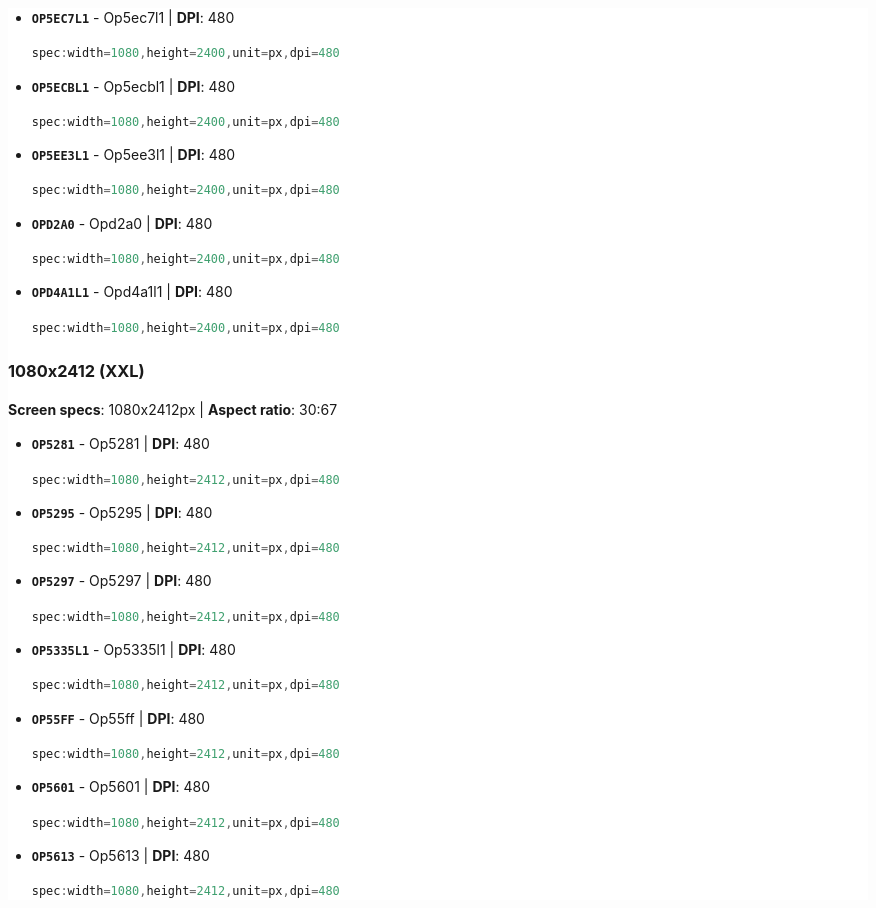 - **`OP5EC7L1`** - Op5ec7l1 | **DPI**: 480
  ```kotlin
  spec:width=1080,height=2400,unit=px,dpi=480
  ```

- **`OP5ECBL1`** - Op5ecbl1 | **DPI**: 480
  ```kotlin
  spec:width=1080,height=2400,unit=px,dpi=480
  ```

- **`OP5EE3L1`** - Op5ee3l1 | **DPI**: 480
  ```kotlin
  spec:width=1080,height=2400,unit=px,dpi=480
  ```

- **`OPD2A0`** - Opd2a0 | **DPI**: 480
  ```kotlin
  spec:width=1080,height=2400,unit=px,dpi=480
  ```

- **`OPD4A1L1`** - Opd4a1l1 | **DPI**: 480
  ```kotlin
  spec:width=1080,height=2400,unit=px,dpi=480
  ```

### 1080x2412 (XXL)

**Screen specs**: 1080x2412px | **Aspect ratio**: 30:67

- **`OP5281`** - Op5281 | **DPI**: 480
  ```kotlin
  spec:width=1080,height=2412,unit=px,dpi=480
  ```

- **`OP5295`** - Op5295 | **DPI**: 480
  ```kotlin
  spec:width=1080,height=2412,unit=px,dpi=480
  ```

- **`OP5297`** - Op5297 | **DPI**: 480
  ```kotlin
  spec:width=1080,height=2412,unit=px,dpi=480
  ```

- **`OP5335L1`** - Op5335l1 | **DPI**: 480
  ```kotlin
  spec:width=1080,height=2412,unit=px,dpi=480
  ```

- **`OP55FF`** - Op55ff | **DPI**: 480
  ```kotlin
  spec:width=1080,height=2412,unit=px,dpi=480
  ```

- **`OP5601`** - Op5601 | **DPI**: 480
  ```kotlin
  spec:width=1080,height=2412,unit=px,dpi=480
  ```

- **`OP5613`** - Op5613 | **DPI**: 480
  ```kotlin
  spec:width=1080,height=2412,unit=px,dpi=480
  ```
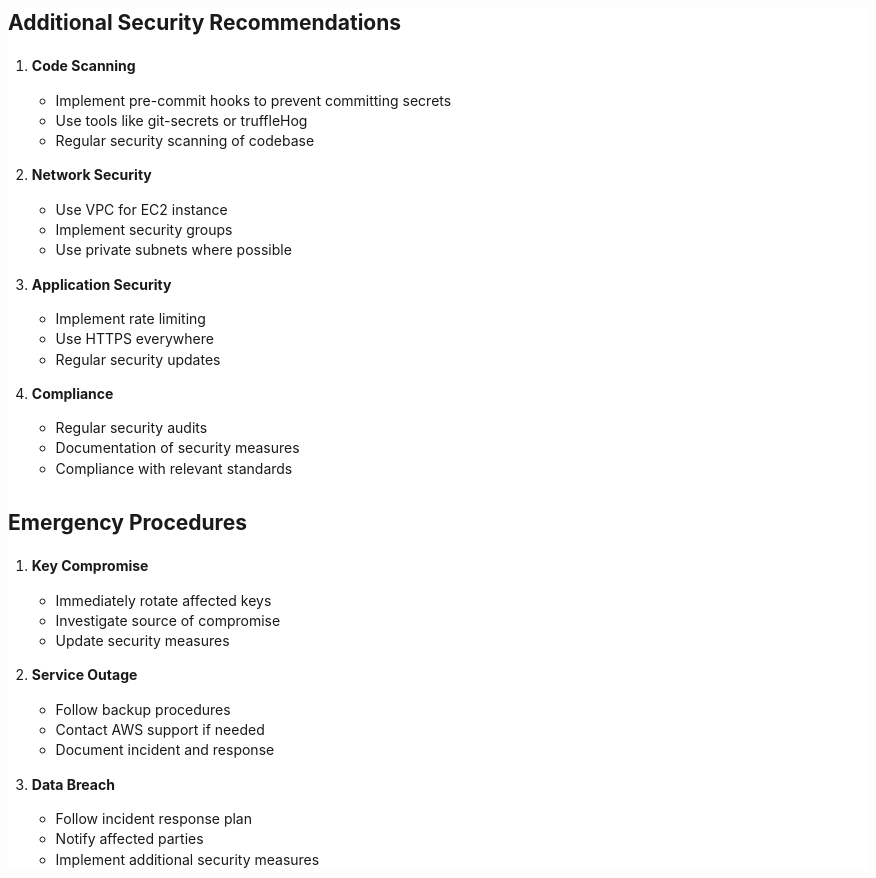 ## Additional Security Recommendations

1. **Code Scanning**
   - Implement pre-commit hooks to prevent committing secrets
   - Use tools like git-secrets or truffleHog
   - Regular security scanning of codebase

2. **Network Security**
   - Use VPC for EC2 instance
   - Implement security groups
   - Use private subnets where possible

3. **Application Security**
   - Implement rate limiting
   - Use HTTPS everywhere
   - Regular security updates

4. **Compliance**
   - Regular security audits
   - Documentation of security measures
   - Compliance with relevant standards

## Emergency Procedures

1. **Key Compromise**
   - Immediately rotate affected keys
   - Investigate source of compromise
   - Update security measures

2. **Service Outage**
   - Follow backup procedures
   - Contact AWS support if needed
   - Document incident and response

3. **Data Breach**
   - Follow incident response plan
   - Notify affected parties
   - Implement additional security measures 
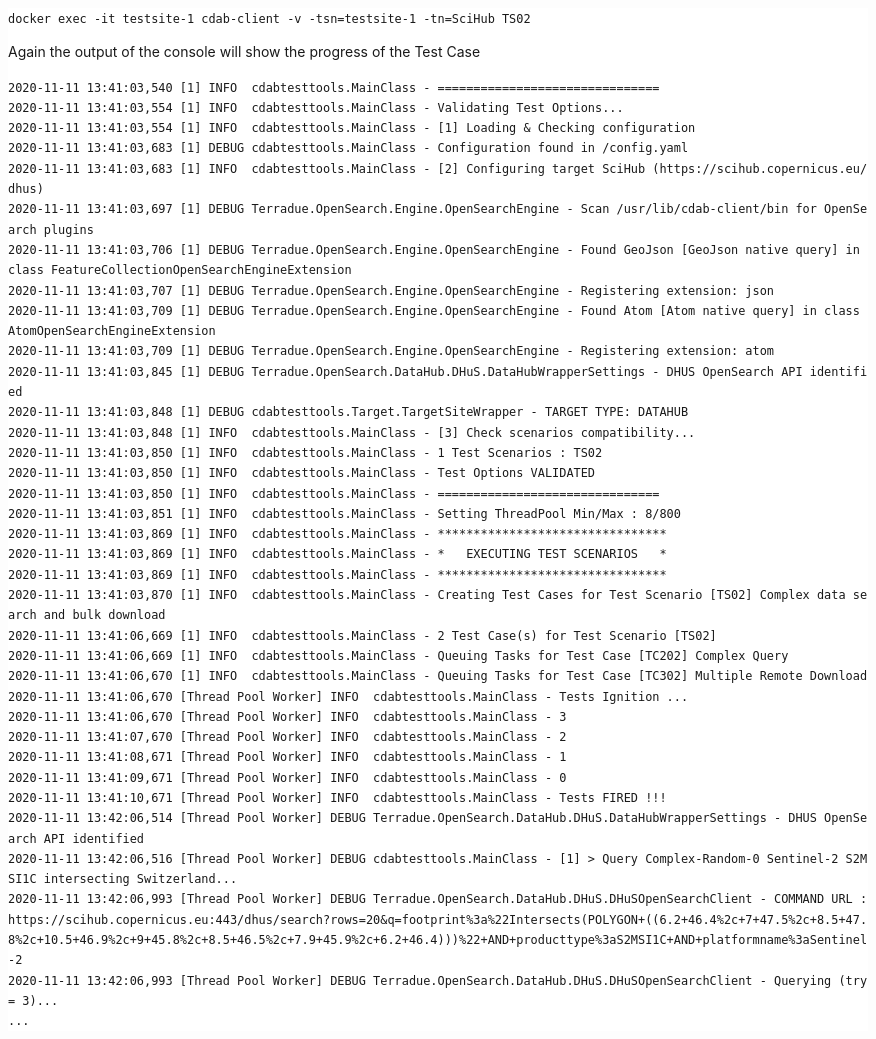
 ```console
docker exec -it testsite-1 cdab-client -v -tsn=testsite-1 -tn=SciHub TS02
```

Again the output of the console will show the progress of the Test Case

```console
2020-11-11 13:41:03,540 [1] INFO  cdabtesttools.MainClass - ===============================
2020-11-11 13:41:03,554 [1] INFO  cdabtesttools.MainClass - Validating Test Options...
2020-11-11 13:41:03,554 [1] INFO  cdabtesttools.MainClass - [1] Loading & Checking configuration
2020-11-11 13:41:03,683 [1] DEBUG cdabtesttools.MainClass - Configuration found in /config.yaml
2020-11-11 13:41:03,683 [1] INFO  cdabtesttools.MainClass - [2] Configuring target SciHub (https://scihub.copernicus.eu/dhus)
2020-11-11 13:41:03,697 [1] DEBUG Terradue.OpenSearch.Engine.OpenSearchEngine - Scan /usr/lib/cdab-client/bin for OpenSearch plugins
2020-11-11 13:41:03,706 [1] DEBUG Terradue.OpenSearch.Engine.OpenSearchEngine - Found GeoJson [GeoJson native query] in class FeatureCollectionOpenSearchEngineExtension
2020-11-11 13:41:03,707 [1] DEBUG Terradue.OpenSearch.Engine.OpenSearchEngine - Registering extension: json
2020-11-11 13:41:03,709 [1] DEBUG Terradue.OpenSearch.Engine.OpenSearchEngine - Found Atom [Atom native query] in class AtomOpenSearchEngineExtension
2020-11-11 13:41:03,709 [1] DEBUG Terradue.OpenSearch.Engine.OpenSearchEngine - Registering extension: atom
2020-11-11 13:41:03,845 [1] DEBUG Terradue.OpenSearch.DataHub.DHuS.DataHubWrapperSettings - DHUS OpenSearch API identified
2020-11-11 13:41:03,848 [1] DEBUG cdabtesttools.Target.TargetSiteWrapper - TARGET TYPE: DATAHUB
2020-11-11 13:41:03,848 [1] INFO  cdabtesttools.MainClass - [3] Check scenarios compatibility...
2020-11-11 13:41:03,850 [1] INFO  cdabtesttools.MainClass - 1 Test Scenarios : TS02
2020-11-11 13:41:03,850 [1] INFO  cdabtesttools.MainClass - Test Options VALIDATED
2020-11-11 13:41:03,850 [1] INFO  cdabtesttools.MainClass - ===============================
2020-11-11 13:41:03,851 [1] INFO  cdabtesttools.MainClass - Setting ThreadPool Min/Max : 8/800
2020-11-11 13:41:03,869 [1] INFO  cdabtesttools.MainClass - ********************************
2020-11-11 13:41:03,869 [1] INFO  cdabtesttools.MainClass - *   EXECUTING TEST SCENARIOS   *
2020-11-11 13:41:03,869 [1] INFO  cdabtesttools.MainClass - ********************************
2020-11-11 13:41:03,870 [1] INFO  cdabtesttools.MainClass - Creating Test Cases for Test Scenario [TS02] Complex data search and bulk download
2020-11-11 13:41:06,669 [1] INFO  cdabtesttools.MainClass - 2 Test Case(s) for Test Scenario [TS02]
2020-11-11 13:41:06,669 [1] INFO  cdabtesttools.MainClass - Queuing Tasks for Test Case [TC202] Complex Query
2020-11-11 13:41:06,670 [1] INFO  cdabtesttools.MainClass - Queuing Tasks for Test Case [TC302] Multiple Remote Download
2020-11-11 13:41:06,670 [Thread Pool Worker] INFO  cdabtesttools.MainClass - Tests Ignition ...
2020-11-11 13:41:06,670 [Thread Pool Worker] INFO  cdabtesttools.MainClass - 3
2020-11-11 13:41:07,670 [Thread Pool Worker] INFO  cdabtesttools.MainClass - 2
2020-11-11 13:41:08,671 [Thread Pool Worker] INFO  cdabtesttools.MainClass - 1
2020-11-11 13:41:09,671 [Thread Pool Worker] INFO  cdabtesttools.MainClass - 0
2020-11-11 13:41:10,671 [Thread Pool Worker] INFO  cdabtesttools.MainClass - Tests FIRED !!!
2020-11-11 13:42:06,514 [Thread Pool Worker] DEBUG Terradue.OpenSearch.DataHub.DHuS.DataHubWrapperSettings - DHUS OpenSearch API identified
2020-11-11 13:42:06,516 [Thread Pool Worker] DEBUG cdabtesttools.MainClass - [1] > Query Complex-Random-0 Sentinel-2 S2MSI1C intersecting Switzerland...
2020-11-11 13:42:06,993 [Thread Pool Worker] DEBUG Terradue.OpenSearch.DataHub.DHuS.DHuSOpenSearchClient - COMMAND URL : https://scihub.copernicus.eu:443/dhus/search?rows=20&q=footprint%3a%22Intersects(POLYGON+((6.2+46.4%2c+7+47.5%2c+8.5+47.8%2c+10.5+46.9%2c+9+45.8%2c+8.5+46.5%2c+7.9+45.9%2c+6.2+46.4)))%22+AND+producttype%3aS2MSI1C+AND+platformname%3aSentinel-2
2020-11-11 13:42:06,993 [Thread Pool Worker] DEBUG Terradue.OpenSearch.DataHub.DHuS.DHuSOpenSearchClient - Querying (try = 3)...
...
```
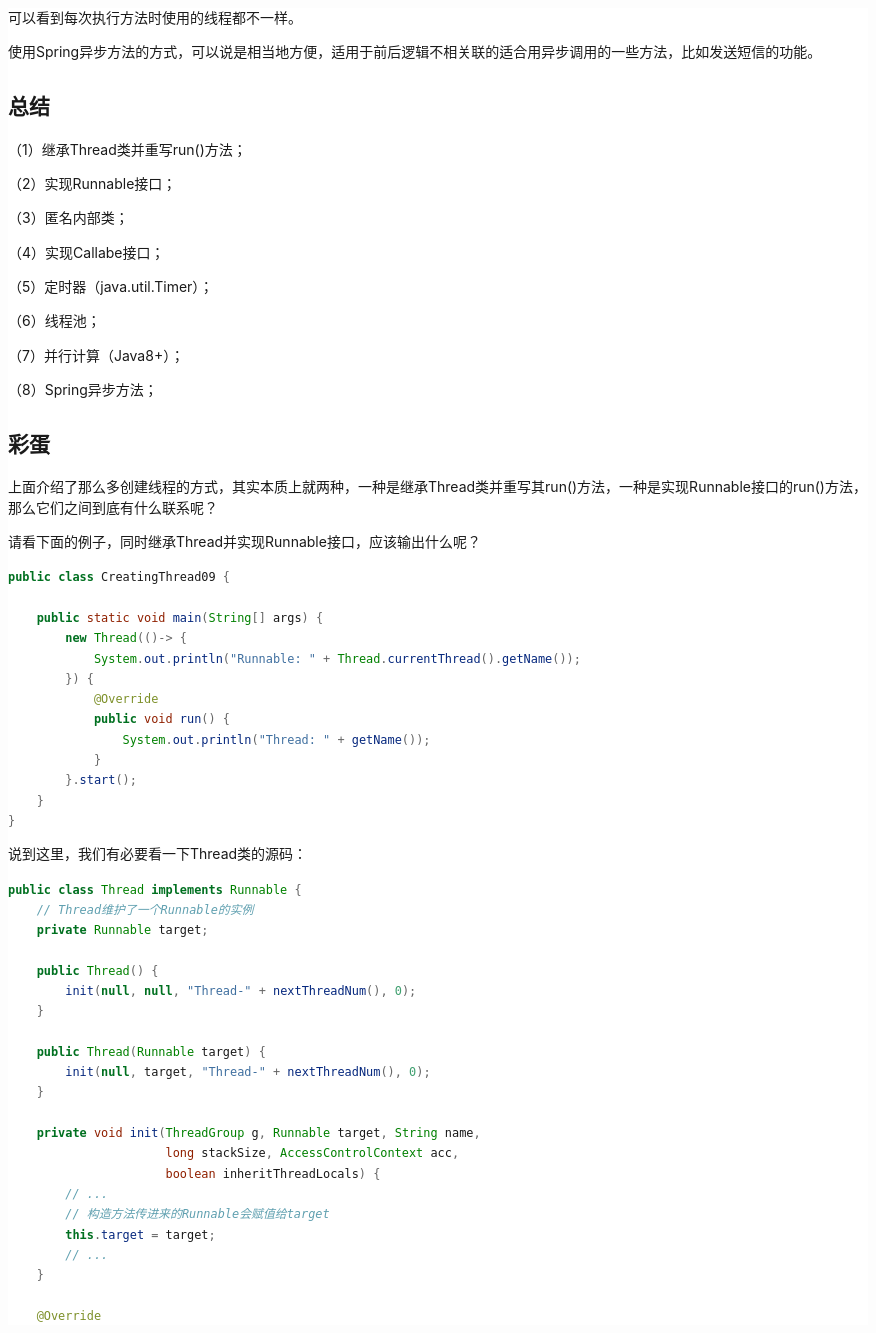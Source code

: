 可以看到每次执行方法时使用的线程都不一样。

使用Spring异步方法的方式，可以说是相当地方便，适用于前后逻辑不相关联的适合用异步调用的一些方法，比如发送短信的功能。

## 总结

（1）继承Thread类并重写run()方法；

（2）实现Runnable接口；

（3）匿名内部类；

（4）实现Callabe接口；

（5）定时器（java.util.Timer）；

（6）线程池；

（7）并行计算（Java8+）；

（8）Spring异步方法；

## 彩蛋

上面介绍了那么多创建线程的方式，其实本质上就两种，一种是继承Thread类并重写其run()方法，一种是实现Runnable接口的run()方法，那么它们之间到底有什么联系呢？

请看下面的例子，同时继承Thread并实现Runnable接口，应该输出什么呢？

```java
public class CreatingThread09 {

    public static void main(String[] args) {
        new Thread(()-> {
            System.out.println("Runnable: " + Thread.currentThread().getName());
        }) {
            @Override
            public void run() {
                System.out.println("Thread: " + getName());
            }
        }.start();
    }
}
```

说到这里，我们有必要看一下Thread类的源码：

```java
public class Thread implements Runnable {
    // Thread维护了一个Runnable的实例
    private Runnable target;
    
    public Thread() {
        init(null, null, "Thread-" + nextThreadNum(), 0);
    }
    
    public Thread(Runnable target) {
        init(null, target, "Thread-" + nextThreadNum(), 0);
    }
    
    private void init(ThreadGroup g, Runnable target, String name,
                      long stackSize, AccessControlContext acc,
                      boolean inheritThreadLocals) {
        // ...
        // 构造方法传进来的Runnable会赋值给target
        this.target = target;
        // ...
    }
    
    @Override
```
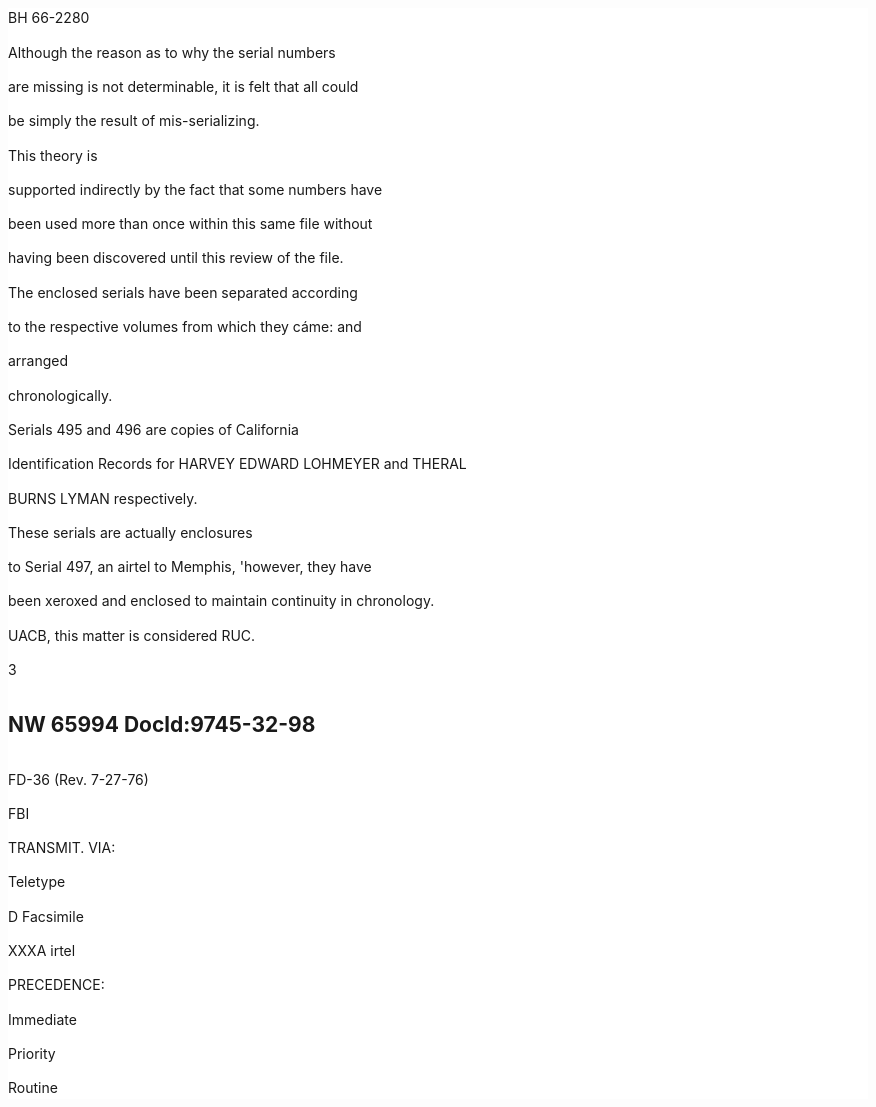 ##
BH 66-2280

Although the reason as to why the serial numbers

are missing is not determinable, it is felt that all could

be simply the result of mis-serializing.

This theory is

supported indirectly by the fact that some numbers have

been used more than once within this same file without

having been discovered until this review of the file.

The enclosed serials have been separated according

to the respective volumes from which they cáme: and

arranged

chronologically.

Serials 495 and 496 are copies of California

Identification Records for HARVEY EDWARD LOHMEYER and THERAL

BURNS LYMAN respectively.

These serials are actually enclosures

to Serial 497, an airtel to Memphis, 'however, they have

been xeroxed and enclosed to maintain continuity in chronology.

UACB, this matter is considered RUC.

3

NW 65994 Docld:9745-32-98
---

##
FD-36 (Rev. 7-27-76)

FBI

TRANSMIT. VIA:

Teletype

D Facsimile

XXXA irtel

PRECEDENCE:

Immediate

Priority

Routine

WORK ORDER - Exactly as written, give the line containing "been xeroxed and" and all remaining lines of the records.

RESULT OF THIS TASK -
been xeroxed and enclosed to maintain continuity in chronology.

UACB, this matter is considered RUC.

3

NW 65994 Docld:9745-32-98
---

##
FD-36 (Rev. 7-27-76)

FBI

TRANSMIT. VIA:

Teletype

D Facsimile

XXXA irtel

PRECEDENCE:

Immediate

Priority

Routine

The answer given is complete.